Romeo and Juliet is a brilliant play about a young boy and girl, whom fall deeply in love with each other. Romeo is from the house of Montague, while Juliet is from the house of Capulet. Both families have been feuding with each other for a long time; however, despite
the families feuding, Romeo and Juliet marry each other in secrecy. This is an example of forbidden love. In Romeo and Juliet the two main characters rush into love and it didn’t end up the way they planned it to. They see each other’s seen beauty and think they will live happily together, but things change throughout the story that take a turn for the worst. Romeo gets banished from Verona making their love for each other hard making them sneak around to manage it. Juliet pretends to kill herself so Romeo would come back but Romeo goes back thinking Juliet actually killed herself, so he decides he must kill himself. Juliet wakes up and sees her love dead and decides if she cannot live with Romeo she will not live at all, and kills herself also. The first time Romeo sees Juliet he says, “Did my heart love till? / Forswear it sight! / For I ne’er saw true beauty till this night” (1.5). Romeo without hesitating decides that he is in love with Juliet now even though he has not spoken to her at all.
Which brings us into unrequited love and the 'one sided' love between Romeo and Rosaline. You are never positive if someone really loves you or not. All you know is that you truly love them. That is what makes unrequited love difficult for people. In Romeo and Juliet, unrequited love is present whether it was apparent or implied, we don’t know. When we are introduced to the character Romeo, he is infatuated by Rosaline which he thought was love at first sight, but she happens to not be in love with him and plans to become a nun. Romeo is in love with Rosaline while Paris falls in love with Juliet which are the most obvious examples in Romeo and Juliet. Romeo's apparent "love" for Juliet is no different than his love for Rosaline because Romeo is in love with the idea of being in love.

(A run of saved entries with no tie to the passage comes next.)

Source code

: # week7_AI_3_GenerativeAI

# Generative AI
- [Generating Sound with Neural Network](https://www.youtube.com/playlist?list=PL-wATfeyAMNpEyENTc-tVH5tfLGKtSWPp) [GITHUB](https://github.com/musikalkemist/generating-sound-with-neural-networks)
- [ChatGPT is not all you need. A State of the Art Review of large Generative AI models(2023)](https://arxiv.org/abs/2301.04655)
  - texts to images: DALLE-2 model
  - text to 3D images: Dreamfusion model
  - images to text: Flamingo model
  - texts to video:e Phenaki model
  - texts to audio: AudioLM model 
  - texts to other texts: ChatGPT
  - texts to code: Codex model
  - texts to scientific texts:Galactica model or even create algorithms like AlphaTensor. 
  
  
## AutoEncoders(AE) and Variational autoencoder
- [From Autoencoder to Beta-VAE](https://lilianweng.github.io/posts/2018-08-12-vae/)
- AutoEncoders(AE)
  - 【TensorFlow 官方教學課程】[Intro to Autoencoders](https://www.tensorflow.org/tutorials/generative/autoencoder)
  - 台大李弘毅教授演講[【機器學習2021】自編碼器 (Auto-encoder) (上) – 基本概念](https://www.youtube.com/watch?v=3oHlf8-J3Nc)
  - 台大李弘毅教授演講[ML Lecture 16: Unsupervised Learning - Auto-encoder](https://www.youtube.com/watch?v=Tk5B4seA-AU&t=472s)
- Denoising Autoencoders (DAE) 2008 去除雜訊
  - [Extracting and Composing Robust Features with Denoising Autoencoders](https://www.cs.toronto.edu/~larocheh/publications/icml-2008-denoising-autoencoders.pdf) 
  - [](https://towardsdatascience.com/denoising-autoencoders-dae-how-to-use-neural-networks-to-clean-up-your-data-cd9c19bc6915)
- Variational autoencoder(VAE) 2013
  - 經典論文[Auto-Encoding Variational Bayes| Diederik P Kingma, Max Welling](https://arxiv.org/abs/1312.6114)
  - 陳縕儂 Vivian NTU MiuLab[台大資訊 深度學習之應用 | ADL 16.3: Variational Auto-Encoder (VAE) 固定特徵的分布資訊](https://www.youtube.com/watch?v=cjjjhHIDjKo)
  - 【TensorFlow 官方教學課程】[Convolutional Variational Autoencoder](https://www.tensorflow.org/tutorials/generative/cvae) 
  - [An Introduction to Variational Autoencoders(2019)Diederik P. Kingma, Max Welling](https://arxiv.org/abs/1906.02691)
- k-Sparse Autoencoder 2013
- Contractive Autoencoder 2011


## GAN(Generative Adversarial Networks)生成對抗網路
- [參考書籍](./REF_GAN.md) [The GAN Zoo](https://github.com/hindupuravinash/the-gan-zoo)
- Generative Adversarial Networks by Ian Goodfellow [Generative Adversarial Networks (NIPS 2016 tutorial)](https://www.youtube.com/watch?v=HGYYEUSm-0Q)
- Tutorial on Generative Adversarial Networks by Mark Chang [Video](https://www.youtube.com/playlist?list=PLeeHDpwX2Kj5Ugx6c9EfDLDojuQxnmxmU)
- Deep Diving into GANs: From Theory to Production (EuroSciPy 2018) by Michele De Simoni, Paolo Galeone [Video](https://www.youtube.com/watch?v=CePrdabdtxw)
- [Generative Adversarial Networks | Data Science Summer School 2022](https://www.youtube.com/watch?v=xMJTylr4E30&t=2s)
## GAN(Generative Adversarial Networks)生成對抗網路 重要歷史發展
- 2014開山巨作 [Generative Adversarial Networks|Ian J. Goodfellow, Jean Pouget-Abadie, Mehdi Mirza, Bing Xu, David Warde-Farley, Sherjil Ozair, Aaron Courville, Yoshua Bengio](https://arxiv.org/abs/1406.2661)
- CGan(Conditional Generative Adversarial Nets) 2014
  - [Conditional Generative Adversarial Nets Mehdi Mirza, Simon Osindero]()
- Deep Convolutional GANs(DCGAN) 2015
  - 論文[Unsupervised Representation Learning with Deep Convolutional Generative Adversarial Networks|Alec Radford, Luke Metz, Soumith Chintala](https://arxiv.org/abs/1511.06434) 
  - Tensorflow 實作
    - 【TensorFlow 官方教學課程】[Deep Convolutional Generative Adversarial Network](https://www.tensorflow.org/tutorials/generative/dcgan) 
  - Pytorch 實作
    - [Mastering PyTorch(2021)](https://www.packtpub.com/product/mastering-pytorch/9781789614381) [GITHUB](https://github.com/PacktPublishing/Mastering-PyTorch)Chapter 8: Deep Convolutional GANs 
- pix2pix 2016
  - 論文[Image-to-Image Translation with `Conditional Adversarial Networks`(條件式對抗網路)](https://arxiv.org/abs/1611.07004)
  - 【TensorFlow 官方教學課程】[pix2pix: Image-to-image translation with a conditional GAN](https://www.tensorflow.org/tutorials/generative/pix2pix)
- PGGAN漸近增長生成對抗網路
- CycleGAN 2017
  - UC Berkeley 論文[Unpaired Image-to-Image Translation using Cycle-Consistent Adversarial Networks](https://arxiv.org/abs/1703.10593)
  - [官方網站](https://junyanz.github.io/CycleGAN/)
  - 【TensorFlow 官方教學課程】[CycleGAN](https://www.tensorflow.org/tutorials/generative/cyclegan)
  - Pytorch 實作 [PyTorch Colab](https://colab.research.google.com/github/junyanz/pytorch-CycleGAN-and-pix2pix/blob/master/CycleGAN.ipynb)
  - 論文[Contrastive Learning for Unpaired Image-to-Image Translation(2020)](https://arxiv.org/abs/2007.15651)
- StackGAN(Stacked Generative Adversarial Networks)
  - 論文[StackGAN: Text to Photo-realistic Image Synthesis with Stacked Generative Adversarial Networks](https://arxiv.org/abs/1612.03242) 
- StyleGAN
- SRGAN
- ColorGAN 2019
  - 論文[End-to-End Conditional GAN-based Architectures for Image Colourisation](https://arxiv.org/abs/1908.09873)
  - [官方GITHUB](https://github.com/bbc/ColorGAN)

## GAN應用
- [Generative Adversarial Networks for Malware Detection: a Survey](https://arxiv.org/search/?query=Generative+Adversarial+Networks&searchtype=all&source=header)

Although, I do believe there is an unrequited love between Juliet and her parents. In Romeo and Juliet, love and hate are just two emotions on the same side. Both emotions are intense emotions that as Benvolio says, get the "mad blood stirring" (3.1.4). When the hatred is going on between the Montagues and Capulets, it finally pushes Romeo and Juliet to their tragic deaths but which their parents thought they were doing right for their children. But if they're just two emotions on the same side, then can this kind of passionate love even exist without hate?